*Instructions for the task*:
Print every line below without adding or leaving out a single word.
[Excerpted records]
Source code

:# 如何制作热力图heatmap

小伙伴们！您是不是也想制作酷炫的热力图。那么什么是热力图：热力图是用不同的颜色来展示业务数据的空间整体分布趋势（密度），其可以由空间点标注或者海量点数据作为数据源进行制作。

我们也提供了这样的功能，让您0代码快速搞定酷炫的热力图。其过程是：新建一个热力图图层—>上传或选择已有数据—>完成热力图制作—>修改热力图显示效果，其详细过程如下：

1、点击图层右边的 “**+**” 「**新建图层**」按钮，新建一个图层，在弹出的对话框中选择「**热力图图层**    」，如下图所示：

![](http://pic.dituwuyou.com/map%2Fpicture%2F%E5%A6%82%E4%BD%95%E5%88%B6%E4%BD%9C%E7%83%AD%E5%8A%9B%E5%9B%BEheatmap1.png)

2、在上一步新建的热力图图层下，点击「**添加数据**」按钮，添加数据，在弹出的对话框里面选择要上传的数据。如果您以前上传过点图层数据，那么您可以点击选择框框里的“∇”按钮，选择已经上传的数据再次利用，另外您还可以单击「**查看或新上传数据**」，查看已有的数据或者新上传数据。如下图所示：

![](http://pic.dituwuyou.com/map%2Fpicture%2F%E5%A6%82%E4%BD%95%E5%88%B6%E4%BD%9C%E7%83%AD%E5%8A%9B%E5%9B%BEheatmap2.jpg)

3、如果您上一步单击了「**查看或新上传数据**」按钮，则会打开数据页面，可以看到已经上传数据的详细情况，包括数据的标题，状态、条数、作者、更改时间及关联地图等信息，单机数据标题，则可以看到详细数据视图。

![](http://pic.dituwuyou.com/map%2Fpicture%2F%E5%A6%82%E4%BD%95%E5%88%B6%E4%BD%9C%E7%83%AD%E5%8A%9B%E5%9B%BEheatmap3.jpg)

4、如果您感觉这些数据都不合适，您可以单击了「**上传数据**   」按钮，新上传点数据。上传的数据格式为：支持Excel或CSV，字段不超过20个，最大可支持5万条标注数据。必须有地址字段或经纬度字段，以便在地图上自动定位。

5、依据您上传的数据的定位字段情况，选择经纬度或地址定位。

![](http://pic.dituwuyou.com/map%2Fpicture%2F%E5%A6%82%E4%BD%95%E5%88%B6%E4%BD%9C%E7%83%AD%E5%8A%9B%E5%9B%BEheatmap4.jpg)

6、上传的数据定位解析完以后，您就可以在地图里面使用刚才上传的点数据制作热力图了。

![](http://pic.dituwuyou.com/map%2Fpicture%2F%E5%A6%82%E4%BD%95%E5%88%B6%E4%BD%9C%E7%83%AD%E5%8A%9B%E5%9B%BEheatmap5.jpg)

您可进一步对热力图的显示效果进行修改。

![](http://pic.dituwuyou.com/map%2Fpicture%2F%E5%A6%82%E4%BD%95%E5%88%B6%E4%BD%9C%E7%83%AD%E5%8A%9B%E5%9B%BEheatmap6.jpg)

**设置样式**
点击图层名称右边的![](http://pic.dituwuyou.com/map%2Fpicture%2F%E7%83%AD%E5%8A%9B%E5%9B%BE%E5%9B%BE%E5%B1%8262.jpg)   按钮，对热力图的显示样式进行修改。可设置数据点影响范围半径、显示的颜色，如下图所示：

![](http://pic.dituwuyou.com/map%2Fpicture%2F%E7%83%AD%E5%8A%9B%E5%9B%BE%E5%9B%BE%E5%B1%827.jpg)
[/Excerpted records]
*Solution for this problem*:
Source code

:# 如何制作热力图heatmap

小伙伴们！您是不是也想制作酷炫的热力图。那么什么是热力图：热力图是用不同的颜色来展示业务数据的空间整体分布趋势（密度），其可以由空间点标注或者海量点数据作为数据源进行制作。

我们也提供了这样的功能，让您0代码快速搞定酷炫的热力图。其过程是：新建一个热力图图层—>上传或选择已有数据—>完成热力图制作—>修改热力图显示效果，其详细过程如下：

1、点击图层右边的 “**+**” 「**新建图层**」按钮，新建一个图层，在弹出的对话框中选择「**热力图图层**    」，如下图所示：

![](http://pic.dituwuyou.com/map%2Fpicture%2F%E5%A6%82%E4%BD%95%E5%88%B6%E4%BD%9C%E7%83%AD%E5%8A%9B%E5%9B%BEheatmap1.png)

2、在上一步新建的热力图图层下，点击「**添加数据**」按钮，添加数据，在弹出的对话框里面选择要上传的数据。如果您以前上传过点图层数据，那么您可以点击选择框框里的“∇”按钮，选择已经上传的数据再次利用，另外您还可以单击「**查看或新上传数据**」，查看已有的数据或者新上传数据。如下图所示：

![](http://pic.dituwuyou.com/map%2Fpicture%2F%E5%A6%82%E4%BD%95%E5%88%B6%E4%BD%9C%E7%83%AD%E5%8A%9B%E5%9B%BEheatmap2.jpg)

3、如果您上一步单击了「**查看或新上传数据**」按钮，则会打开数据页面，可以看到已经上传数据的详细情况，包括数据的标题，状态、条数、作者、更改时间及关联地图等信息，单机数据标题，则可以看到详细数据视图。

![](http://pic.dituwuyou.com/map%2Fpicture%2F%E5%A6%82%E4%BD%95%E5%88%B6%E4%BD%9C%E7%83%AD%E5%8A%9B%E5%9B%BEheatmap3.jpg)

4、如果您感觉这些数据都不合适，您可以单击了「**上传数据**   」按钮，新上传点数据。上传的数据格式为：支持Excel或CSV，字段不超过20个，最大可支持5万条标注数据。必须有地址字段或经纬度字段，以便在地图上自动定位。

5、依据您上传的数据的定位字段情况，选择经纬度或地址定位。

![](http://pic.dituwuyou.com/map%2Fpicture%2F%E5%A6%82%E4%BD%95%E5%88%B6%E4%BD%9C%E7%83%AD%E5%8A%9B%E5%9B%BEheatmap4.jpg)

6、上传的数据定位解析完以后，您就可以在地图里面使用刚才上传的点数据制作热力图了。

![](http://pic.dituwuyou.com/map%2Fpicture%2F%E5%A6%82%E4%BD%95%E5%88%B6%E4%BD%9C%E7%83%AD%E5%8A%9B%E5%9B%BEheatmap5.jpg)

您可进一步对热力图的显示效果进行修改。

![](http://pic.dituwuyou.com/map%2Fpicture%2F%E5%A6%82%E4%BD%95%E5%88%B6%E4%BD%9C%E7%83%AD%E5%8A%9B%E5%9B%BEheatmap6.jpg)

**设置样式**
点击图层名称右边的![](http://pic.dituwuyou.com/map%2Fpicture%2F%E7%83%AD%E5%8A%9B%E5%9B%BE%E5%9B%BE%E5%B1%8262.jpg)   按钮，对热力图的显示样式进行修改。可设置数据点影响范围半径、显示的颜色，如下图所示：

![](http://pic.dituwuyou.com/map%2Fpicture%2F%E7%83%AD%E5%8A%9B%E5%9B%BE%E5%9B%BE%E5%B1%827.jpg)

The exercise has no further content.